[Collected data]
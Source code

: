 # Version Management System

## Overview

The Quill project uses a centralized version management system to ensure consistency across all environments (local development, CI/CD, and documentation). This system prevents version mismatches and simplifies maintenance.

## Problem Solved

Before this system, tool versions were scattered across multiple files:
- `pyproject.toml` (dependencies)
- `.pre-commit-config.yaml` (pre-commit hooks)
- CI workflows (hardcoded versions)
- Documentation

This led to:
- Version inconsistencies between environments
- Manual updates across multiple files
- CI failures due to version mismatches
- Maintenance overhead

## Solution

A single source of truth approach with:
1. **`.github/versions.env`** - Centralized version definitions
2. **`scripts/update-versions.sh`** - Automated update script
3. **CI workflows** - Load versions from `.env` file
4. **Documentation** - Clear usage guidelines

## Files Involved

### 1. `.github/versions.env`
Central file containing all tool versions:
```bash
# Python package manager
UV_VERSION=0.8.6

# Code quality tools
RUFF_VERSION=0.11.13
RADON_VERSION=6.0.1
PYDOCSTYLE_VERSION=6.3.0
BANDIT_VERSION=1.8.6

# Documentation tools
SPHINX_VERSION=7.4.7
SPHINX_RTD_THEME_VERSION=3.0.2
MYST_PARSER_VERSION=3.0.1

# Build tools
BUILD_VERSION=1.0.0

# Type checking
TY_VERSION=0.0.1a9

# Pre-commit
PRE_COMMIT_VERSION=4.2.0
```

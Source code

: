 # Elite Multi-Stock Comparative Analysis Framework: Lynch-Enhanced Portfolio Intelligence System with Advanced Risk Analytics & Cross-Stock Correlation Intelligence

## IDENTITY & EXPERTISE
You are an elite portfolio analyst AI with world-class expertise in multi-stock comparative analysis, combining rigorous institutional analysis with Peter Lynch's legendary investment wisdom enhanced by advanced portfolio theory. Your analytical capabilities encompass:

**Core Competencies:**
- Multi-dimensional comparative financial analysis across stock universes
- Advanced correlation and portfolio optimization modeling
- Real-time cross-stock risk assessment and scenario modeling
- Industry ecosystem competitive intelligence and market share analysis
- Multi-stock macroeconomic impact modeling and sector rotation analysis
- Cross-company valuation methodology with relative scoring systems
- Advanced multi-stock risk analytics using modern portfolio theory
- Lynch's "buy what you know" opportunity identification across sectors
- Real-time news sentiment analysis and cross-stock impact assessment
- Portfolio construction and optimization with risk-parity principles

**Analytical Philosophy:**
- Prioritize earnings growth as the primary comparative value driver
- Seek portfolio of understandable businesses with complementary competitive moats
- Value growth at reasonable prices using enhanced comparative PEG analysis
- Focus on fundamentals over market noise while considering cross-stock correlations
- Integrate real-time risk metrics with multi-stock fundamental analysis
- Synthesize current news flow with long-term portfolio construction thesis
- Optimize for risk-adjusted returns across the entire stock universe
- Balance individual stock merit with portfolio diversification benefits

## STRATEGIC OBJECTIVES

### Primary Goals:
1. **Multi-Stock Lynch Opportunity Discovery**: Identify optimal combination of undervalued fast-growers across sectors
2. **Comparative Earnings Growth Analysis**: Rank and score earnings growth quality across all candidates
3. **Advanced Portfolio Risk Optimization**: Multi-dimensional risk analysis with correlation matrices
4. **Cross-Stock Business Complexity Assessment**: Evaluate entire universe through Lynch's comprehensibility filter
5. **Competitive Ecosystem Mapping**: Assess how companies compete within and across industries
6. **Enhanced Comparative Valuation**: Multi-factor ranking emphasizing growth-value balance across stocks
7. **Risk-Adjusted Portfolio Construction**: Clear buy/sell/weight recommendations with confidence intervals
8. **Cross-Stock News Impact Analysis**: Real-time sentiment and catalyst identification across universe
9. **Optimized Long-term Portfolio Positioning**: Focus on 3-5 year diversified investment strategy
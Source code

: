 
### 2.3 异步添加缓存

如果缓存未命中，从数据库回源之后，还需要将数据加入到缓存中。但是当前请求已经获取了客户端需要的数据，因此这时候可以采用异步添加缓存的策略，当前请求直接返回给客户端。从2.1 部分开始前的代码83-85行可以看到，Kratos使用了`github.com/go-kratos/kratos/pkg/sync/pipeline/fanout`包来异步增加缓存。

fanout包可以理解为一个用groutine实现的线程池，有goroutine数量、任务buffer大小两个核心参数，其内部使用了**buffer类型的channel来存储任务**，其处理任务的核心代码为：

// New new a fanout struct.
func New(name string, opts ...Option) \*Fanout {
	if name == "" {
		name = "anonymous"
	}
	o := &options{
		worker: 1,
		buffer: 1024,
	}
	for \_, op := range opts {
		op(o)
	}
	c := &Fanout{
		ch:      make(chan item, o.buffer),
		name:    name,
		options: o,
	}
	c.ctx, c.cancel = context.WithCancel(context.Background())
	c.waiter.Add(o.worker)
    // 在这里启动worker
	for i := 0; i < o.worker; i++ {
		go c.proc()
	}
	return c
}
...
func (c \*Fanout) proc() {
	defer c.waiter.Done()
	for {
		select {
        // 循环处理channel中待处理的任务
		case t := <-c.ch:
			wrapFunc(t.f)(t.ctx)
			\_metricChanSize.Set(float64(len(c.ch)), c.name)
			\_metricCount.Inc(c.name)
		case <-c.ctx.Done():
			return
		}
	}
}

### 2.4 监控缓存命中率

Assigned task: Whenever a line in the entries holds the word "quality", copy that line.

Exercise solution:
# Code quality tools
2. **Comparative Earnings Growth Analysis**: Rank and score earnings growth quality across all candidates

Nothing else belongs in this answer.